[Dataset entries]

=== Begin Enclosure ===

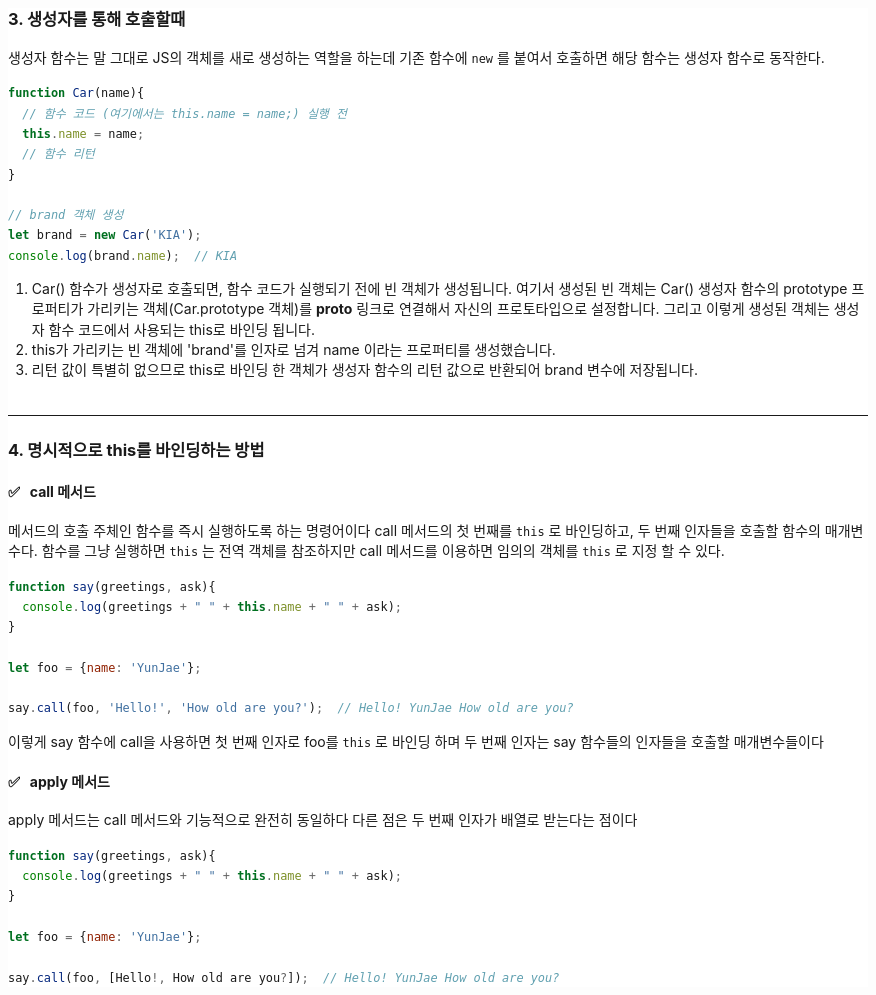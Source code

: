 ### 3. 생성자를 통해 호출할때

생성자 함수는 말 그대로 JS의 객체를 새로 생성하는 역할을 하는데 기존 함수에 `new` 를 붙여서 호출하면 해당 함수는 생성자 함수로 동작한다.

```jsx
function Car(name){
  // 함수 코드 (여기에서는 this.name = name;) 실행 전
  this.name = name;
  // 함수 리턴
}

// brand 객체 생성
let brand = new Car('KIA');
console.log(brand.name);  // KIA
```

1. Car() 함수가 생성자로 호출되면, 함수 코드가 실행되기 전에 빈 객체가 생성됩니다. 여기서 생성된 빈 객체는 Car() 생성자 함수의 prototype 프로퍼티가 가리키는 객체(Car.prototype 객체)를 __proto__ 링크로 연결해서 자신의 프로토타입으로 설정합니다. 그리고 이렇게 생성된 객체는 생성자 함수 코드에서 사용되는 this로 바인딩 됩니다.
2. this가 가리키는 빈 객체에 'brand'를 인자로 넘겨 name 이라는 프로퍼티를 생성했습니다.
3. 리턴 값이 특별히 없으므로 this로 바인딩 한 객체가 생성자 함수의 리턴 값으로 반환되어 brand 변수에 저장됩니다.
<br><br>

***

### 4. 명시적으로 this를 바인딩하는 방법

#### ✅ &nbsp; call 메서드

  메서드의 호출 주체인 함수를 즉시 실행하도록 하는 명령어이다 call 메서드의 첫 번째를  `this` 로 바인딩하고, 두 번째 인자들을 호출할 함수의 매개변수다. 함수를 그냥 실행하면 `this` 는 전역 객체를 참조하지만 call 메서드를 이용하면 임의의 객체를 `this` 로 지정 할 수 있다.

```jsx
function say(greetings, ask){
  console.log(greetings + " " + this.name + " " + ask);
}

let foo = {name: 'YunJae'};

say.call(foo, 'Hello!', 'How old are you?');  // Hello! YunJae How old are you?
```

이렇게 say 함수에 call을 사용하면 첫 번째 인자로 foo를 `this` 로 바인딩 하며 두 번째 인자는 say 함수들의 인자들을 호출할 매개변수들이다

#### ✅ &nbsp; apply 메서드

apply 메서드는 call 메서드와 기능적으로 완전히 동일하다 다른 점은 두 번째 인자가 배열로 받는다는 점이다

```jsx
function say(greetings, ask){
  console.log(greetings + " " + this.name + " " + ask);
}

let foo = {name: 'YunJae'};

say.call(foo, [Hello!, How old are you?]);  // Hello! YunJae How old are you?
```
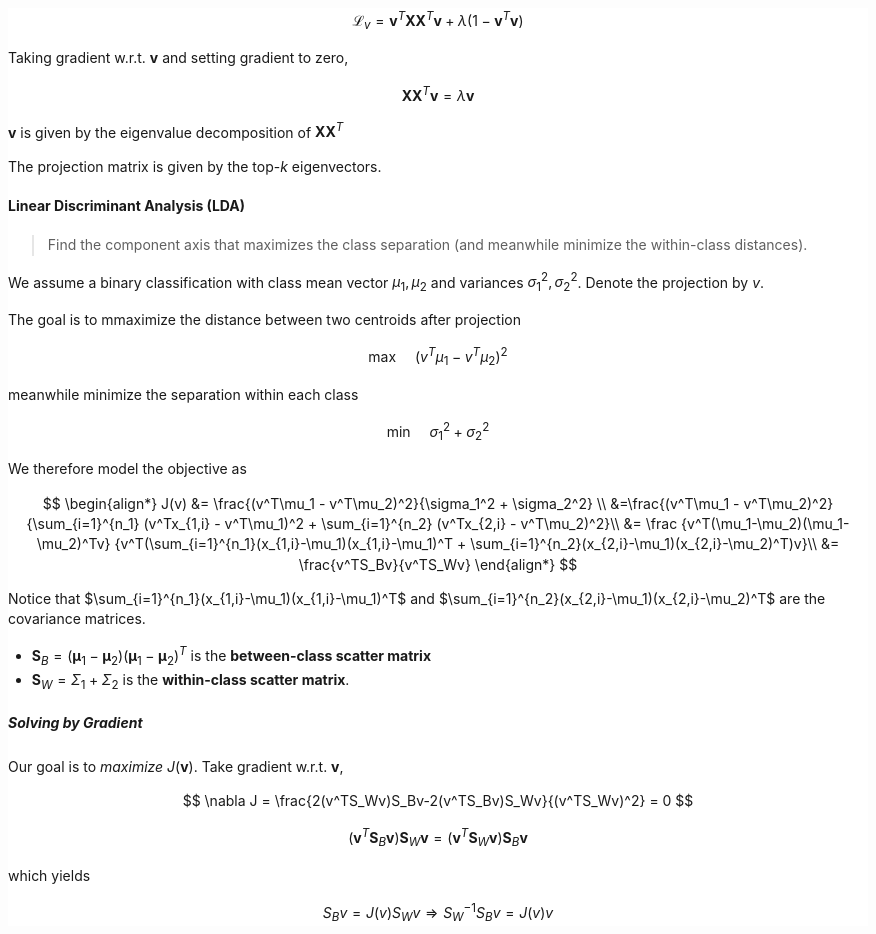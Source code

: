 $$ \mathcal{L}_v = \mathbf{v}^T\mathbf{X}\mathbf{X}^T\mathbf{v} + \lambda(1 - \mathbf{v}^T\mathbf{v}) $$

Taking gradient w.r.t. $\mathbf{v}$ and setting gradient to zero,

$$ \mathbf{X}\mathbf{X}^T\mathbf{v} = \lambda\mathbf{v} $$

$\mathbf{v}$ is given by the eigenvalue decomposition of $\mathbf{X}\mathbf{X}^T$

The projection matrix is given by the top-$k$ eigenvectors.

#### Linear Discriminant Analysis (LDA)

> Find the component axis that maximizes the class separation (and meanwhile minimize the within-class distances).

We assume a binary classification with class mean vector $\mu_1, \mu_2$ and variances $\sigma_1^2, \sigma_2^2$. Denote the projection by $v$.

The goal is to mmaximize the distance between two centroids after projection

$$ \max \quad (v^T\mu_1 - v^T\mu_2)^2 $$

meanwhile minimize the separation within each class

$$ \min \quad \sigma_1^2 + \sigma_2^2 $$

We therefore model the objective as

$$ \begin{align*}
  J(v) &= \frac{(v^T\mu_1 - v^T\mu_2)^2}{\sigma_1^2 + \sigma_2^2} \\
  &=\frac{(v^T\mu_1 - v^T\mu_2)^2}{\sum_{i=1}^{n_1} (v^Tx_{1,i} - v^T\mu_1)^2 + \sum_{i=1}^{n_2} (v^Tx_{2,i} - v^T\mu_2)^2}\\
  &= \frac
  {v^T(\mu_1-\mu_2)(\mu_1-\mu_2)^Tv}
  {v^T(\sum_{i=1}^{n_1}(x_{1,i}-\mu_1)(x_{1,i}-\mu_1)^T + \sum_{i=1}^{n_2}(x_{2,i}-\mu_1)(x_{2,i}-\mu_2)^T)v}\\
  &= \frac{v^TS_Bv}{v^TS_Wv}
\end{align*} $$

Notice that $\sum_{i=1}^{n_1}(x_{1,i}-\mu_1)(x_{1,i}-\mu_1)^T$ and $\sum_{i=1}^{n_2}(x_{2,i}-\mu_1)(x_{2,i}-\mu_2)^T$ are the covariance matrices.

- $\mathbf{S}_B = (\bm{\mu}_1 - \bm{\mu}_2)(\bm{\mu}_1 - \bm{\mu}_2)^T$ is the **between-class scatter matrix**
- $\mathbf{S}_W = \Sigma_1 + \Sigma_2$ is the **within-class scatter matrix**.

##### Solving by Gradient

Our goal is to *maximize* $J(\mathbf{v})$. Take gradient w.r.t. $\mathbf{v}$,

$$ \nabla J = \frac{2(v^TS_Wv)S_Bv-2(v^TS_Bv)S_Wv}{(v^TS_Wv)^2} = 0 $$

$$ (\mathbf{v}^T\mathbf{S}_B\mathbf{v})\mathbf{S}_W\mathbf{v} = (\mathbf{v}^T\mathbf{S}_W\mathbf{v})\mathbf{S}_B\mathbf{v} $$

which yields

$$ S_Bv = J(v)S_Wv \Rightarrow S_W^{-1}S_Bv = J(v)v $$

=== End Enclosure ===

Exercise details>
Lines in the data that hold "between" must be located and copied.

Problem solution>
The goal is to mmaximize the distance between two centroids after projection
- $\mathbf{S}_B = (\bm{\mu}_1 - \bm{\mu}_2)(\bm{\mu}_1 - \bm{\mu}_2)^T$ is the **between-class scatter matrix**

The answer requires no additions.